Task goal – Some entries follow. Reproduce exactly the lines starting at the one with "从跑步这件事来说，我选择相信" and stopping after the one with "我们常常说没有信仰的人是可怕".

(Collected data)
———

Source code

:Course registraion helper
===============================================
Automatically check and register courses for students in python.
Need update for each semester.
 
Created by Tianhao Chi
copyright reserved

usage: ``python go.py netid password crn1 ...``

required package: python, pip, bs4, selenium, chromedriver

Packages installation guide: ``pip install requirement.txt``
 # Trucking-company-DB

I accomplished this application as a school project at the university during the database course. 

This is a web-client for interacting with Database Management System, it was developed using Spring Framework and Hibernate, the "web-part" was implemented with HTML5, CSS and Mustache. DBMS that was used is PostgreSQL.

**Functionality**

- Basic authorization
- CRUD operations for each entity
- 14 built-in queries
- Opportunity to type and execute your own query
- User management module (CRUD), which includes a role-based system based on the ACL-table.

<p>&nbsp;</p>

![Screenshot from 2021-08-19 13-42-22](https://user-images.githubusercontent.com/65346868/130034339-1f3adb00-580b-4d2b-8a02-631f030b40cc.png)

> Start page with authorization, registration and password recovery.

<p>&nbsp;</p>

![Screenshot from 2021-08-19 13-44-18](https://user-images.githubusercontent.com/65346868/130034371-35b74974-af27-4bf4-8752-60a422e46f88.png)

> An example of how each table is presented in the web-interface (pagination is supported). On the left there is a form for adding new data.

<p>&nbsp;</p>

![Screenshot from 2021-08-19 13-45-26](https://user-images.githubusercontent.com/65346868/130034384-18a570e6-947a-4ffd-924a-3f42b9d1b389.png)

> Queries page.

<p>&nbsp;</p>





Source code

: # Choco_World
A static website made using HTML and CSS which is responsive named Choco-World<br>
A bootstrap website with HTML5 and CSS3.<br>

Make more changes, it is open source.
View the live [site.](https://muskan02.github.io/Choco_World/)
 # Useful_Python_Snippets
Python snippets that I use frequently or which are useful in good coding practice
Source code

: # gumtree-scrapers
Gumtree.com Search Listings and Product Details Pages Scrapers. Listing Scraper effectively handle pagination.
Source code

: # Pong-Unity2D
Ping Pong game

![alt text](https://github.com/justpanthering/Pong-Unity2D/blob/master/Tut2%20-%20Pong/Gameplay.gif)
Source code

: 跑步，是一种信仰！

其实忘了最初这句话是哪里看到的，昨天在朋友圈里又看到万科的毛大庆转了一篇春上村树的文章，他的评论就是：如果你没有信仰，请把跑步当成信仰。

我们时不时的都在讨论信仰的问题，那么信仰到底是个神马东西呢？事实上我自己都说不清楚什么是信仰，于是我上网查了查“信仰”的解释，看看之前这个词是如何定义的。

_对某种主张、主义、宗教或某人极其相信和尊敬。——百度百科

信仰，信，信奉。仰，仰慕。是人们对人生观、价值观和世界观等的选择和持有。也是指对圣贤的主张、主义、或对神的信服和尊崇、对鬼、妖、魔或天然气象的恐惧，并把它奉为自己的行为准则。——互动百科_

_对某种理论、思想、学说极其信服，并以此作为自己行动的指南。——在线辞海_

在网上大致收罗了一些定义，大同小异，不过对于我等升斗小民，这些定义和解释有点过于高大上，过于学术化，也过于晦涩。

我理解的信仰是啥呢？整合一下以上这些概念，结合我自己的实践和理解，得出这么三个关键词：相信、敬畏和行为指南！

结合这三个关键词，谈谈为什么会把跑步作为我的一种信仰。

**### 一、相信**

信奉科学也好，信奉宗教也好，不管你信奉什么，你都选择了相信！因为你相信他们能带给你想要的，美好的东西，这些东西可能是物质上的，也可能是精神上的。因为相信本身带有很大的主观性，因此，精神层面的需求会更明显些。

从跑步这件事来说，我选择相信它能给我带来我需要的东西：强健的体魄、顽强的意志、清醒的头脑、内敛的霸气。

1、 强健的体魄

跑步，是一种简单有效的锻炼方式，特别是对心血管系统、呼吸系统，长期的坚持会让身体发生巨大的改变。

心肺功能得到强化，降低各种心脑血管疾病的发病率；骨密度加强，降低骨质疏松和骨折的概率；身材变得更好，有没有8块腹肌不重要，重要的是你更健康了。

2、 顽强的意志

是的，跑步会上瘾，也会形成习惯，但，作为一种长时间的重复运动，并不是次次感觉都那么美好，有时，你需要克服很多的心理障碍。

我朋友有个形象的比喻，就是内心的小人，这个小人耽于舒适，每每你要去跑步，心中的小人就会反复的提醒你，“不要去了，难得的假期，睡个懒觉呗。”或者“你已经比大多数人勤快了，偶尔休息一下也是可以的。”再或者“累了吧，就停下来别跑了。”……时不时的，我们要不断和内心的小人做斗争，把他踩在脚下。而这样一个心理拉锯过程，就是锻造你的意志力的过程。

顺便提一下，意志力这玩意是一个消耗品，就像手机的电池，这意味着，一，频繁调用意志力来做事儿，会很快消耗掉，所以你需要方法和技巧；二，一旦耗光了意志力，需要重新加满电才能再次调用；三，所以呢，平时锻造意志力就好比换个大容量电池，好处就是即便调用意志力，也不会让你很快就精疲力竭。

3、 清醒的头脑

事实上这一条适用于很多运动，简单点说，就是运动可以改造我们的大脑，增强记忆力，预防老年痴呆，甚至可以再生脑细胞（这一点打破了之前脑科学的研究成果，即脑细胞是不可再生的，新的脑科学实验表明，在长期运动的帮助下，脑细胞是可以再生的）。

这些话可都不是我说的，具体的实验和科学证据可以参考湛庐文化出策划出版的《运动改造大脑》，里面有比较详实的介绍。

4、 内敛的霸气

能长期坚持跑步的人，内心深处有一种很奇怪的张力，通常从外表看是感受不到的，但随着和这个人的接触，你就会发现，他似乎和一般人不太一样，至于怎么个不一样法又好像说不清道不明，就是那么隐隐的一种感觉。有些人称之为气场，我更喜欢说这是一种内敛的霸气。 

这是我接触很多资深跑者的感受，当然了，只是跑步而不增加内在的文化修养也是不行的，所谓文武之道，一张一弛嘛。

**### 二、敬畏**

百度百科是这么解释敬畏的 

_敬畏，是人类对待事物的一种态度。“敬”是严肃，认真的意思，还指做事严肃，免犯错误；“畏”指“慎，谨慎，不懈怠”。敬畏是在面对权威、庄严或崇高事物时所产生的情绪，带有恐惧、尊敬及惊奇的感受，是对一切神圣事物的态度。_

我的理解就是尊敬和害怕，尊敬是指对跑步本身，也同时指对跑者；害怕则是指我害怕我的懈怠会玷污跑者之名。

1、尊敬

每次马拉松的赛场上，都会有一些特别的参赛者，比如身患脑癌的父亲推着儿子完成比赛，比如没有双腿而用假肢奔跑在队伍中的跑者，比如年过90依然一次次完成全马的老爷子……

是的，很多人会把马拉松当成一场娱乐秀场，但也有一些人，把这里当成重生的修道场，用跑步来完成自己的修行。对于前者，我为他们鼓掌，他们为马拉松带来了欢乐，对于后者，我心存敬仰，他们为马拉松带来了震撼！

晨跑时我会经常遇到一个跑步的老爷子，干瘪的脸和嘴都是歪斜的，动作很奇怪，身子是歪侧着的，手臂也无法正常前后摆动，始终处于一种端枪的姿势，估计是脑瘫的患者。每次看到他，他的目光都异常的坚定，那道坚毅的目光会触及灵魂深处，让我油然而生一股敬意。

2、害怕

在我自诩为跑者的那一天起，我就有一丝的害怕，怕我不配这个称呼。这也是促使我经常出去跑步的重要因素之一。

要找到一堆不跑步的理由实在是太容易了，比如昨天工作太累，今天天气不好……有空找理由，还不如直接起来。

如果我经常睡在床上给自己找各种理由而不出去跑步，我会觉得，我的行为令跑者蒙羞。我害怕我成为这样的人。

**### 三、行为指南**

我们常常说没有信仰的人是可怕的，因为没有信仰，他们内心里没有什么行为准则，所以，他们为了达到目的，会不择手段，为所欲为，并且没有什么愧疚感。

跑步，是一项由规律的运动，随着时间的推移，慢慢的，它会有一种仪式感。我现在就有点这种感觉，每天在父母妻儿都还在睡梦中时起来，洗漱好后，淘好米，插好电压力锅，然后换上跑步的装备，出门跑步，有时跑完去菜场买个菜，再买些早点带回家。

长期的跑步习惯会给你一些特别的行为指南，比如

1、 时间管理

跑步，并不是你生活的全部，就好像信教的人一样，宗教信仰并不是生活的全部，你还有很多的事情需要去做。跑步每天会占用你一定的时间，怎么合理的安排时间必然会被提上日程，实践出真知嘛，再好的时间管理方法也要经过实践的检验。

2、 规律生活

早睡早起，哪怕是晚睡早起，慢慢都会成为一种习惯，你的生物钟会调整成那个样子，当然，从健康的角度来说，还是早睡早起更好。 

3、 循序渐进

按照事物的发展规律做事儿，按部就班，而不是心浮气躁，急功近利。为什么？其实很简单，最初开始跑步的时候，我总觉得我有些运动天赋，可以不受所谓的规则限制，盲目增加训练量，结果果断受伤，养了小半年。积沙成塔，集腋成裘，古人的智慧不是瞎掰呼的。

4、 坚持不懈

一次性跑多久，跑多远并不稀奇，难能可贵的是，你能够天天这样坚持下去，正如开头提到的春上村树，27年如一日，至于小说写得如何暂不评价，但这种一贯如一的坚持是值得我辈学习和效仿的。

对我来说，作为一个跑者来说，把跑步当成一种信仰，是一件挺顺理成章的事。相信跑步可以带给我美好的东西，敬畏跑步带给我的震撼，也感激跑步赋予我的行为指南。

———

Answer to the problem –
从跑步这件事来说，我选择相信它能给我带来我需要的东西：强健的体魄、顽强的意志、清醒的头脑、内敛的霸气。

1、 强健的体魄

跑步，是一种简单有效的锻炼方式，特别是对心血管系统、呼吸系统，长期的坚持会让身体发生巨大的改变。

心肺功能得到强化，降低各种心脑血管疾病的发病率；骨密度加强，降低骨质疏松和骨折的概率；身材变得更好，有没有8块腹肌不重要，重要的是你更健康了。

2、 顽强的意志

是的，跑步会上瘾，也会形成习惯，但，作为一种长时间的重复运动，并不是次次感觉都那么美好，有时，你需要克服很多的心理障碍。

我朋友有个形象的比喻，就是内心的小人，这个小人耽于舒适，每每你要去跑步，心中的小人就会反复的提醒你，“不要去了，难得的假期，睡个懒觉呗。”或者“你已经比大多数人勤快了，偶尔休息一下也是可以的。”再或者“累了吧，就停下来别跑了。”……时不时的，我们要不断和内心的小人做斗争，把他踩在脚下。而这样一个心理拉锯过程，就是锻造你的意志力的过程。

顺便提一下，意志力这玩意是一个消耗品，就像手机的电池，这意味着，一，频繁调用意志力来做事儿，会很快消耗掉，所以你需要方法和技巧；二，一旦耗光了意志力，需要重新加满电才能再次调用；三，所以呢，平时锻造意志力就好比换个大容量电池，好处就是即便调用意志力，也不会让你很快就精疲力竭。

3、 清醒的头脑

事实上这一条适用于很多运动，简单点说，就是运动可以改造我们的大脑，增强记忆力，预防老年痴呆，甚至可以再生脑细胞（这一点打破了之前脑科学的研究成果，即脑细胞是不可再生的，新的脑科学实验表明，在长期运动的帮助下，脑细胞是可以再生的）。

这些话可都不是我说的，具体的实验和科学证据可以参考湛庐文化出策划出版的《运动改造大脑》，里面有比较详实的介绍。

4、 内敛的霸气

能长期坚持跑步的人，内心深处有一种很奇怪的张力，通常从外表看是感受不到的，但随着和这个人的接触，你就会发现，他似乎和一般人不太一样，至于怎么个不一样法又好像说不清道不明，就是那么隐隐的一种感觉。有些人称之为气场，我更喜欢说这是一种内敛的霸气。 

这是我接触很多资深跑者的感受，当然了，只是跑步而不增加内在的文化修养也是不行的，所谓文武之道，一张一弛嘛。

**### 二、敬畏**

百度百科是这么解释敬畏的 

_敬畏，是人类对待事物的一种态度。“敬”是严肃，认真的意思，还指做事严肃，免犯错误；“畏”指“慎，谨慎，不懈怠”。敬畏是在面对权威、庄严或崇高事物时所产生的情绪，带有恐惧、尊敬及惊奇的感受，是对一切神圣事物的态度。_

我的理解就是尊敬和害怕，尊敬是指对跑步本身，也同时指对跑者；害怕则是指我害怕我的懈怠会玷污跑者之名。

1、尊敬

每次马拉松的赛场上，都会有一些特别的参赛者，比如身患脑癌的父亲推着儿子完成比赛，比如没有双腿而用假肢奔跑在队伍中的跑者，比如年过90依然一次次完成全马的老爷子……

是的，很多人会把马拉松当成一场娱乐秀场，但也有一些人，把这里当成重生的修道场，用跑步来完成自己的修行。对于前者，我为他们鼓掌，他们为马拉松带来了欢乐，对于后者，我心存敬仰，他们为马拉松带来了震撼！

晨跑时我会经常遇到一个跑步的老爷子，干瘪的脸和嘴都是歪斜的，动作很奇怪，身子是歪侧着的，手臂也无法正常前后摆动，始终处于一种端枪的姿势，估计是脑瘫的患者。每次看到他，他的目光都异常的坚定，那道坚毅的目光会触及灵魂深处，让我油然而生一股敬意。

2、害怕

在我自诩为跑者的那一天起，我就有一丝的害怕，怕我不配这个称呼。这也是促使我经常出去跑步的重要因素之一。

要找到一堆不跑步的理由实在是太容易了，比如昨天工作太累，今天天气不好……有空找理由，还不如直接起来。

如果我经常睡在床上给自己找各种理由而不出去跑步，我会觉得，我的行为令跑者蒙羞。我害怕我成为这样的人。

**### 三、行为指南**

我们常常说没有信仰的人是可怕的，因为没有信仰，他们内心里没有什么行为准则，所以，他们为了达到目的，会不择手段，为所欲为，并且没有什么愧疚感。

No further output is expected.